I have a helper method that goes through any given block of text and replaces substrings that are in the format '@something;' with a link. It works with all test cases I've tried, including

@user; @user name; @user.name; @@user.name; @user*name;

but gets hung up on quotations, as in

@I'll fight you;

but still matches up until that point? Below, for hacky debugging purposes, I have the helper method putting three asterisks ('*') on either side of the assumed match, so the above tag results in

***@I'***ll fight you;

I can't figure it out.

(And if anyone has any additional tips and tricks on how to get it to match a tag like '@username;;', where the end character is also a part of the name, lemme know. I figured that might be too complicated and better done programmatically.)

module PostsHelper

  def tag_users(content)
    # User tagging in format '@multiword name;'
    # Regexp /(\@)(.*?)(\;)/ for debugging; user configurable eventually
    start_character = '@'
    end_character = ';'
    tag_pattern = eval('/(#{start_character})(.*?)(#{end_character})/')
    name_pattern = eval('/(?<=#{start_character})(.*?)(?=#{end_character})/')

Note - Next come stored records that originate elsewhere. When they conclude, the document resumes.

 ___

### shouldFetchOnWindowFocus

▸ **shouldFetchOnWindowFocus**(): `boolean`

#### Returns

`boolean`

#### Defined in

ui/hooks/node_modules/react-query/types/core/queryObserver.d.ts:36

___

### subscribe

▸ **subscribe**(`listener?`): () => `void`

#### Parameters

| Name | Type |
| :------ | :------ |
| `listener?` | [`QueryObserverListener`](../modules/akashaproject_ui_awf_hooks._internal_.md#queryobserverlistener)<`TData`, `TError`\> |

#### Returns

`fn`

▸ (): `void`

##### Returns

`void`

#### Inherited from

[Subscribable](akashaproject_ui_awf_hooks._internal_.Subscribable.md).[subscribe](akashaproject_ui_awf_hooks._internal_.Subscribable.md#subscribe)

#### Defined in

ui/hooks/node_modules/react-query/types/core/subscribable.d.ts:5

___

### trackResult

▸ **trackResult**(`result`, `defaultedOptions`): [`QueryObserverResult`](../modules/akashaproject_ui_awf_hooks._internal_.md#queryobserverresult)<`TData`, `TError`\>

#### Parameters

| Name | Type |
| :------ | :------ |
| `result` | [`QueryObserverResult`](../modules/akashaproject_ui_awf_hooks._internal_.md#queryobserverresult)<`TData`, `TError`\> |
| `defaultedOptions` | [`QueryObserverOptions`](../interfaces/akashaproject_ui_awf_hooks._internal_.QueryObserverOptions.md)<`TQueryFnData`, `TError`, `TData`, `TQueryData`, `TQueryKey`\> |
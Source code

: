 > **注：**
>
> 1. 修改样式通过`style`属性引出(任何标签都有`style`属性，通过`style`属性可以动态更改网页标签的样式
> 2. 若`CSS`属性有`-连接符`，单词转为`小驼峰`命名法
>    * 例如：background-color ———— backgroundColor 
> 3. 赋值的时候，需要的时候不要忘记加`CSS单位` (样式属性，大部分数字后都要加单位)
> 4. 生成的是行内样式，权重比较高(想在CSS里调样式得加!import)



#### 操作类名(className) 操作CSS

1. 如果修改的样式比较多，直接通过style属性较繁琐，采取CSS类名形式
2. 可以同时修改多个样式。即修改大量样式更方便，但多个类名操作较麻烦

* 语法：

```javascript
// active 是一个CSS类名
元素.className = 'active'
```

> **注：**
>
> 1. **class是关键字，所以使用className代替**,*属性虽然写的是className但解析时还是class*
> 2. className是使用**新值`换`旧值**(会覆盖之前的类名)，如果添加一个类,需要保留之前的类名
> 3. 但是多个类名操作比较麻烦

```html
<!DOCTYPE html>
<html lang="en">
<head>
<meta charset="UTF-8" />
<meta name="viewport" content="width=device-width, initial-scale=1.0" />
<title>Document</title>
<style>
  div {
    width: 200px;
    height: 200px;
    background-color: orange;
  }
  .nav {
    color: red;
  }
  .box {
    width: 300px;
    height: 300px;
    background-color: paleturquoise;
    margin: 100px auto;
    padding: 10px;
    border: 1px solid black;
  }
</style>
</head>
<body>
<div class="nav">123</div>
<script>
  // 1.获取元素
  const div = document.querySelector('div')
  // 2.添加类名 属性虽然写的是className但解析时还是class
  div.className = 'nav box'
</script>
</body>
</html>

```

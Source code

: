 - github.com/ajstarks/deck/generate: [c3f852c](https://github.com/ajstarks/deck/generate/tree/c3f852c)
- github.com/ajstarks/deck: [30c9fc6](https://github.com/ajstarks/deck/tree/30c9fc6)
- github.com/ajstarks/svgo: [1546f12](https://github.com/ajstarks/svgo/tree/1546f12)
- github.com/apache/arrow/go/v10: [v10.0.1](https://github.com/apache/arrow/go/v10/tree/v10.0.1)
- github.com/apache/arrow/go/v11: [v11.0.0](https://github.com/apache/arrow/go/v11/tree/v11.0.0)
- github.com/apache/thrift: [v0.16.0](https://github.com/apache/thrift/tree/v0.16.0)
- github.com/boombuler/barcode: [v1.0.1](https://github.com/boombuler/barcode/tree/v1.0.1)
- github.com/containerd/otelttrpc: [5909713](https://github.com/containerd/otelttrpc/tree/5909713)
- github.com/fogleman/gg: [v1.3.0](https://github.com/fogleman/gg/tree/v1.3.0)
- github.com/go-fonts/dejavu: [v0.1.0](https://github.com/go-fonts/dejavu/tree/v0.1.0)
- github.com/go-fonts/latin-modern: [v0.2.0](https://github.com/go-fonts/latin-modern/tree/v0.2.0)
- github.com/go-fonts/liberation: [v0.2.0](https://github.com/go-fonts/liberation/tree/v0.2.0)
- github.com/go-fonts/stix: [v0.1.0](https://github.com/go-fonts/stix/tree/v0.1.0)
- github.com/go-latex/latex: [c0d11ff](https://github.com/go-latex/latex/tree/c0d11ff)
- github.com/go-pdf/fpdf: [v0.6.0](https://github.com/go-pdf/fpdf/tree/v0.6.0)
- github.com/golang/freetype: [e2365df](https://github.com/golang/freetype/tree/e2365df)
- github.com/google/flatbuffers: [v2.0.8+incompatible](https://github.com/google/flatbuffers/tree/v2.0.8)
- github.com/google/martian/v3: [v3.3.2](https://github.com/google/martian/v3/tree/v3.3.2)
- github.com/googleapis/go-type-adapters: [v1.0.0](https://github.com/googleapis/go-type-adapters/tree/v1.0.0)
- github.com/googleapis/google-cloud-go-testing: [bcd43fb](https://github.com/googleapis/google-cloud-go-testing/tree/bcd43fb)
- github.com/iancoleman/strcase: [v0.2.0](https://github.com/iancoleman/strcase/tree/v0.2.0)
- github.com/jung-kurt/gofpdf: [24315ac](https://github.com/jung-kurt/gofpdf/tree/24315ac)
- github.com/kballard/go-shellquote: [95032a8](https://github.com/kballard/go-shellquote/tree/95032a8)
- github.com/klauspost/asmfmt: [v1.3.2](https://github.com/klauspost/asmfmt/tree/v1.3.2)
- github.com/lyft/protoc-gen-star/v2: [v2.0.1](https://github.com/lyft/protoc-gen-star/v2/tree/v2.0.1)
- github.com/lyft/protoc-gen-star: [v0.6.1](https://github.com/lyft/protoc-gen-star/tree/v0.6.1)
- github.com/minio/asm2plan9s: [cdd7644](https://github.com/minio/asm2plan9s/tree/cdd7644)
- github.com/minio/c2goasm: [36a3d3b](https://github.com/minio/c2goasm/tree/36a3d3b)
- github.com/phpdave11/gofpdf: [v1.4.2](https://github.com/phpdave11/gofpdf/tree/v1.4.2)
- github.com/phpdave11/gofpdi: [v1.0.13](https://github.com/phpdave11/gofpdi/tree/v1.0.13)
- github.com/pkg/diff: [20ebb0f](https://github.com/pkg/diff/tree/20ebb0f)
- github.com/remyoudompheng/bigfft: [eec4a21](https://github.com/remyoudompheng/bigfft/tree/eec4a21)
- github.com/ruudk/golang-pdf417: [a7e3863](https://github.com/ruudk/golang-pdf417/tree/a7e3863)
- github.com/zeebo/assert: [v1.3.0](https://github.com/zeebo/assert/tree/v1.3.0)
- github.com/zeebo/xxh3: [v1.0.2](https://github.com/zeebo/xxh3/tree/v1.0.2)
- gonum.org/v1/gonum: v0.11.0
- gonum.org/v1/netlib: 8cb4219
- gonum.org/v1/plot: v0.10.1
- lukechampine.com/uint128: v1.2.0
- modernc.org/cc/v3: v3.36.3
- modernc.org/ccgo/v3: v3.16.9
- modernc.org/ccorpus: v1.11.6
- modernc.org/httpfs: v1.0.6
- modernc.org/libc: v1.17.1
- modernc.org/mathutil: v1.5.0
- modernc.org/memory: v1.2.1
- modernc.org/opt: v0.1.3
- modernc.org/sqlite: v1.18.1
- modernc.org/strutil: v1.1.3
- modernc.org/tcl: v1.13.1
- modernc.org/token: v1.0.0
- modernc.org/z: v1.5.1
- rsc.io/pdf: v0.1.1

    # Iterate through all tags and replace with link
    content.gsub(tag_pattern) do
      tag = Regexp.last_match(0)
      tagged_name = tag[name_pattern, 1]
      tagged_user = User.where('lower(name) = ?', tagged_name.downcase).first
      if tagged_user
         "<a href='#{user_path(tagged_user.id)}'>@#{tagged_name}</a>"
      else
        '***' + tag + '***'
      end
    end
  end
end

Edit: I called a quotation mark a comma. I hate myself.

Answer 1

What about something like this?

/(?<=@).[^;]*/

it should match everything in between the @ and the ; -- as tried now at http://www.rubular.com/.

I'd also caution against using the termination character within the username -- it will be difficult to differentiate @user;; from maybe mentioning @user; in a sentence that is followed by a semi-colon.